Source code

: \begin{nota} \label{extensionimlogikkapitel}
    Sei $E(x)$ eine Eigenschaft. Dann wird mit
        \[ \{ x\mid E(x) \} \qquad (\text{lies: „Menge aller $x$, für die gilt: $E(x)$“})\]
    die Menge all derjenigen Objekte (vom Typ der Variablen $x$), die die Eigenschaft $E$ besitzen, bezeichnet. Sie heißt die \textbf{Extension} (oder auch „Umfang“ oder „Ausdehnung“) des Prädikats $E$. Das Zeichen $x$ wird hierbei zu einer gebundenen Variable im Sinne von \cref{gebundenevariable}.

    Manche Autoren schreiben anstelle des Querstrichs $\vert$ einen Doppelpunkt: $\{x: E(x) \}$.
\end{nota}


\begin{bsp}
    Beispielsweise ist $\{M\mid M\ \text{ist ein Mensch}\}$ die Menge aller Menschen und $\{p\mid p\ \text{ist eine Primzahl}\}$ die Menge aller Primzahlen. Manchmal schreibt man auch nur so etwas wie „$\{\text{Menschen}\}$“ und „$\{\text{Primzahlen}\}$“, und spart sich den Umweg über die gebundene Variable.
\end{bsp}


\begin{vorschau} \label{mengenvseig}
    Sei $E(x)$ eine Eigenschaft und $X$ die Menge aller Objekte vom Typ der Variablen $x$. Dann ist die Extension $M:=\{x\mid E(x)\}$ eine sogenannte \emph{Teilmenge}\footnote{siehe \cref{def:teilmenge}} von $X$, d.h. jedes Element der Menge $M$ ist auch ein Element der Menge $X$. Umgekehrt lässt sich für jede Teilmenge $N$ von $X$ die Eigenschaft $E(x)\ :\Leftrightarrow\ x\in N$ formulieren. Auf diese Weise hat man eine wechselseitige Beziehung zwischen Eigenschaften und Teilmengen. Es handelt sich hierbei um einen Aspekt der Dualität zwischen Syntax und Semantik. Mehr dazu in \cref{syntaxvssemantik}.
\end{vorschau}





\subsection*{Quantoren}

-----

◆ **Exercise**: Return all lines in the data that include the word "nota".

◆ **Solution**:
: \begin{nota} \label{extensionimlogikkapitel}
\end{nota}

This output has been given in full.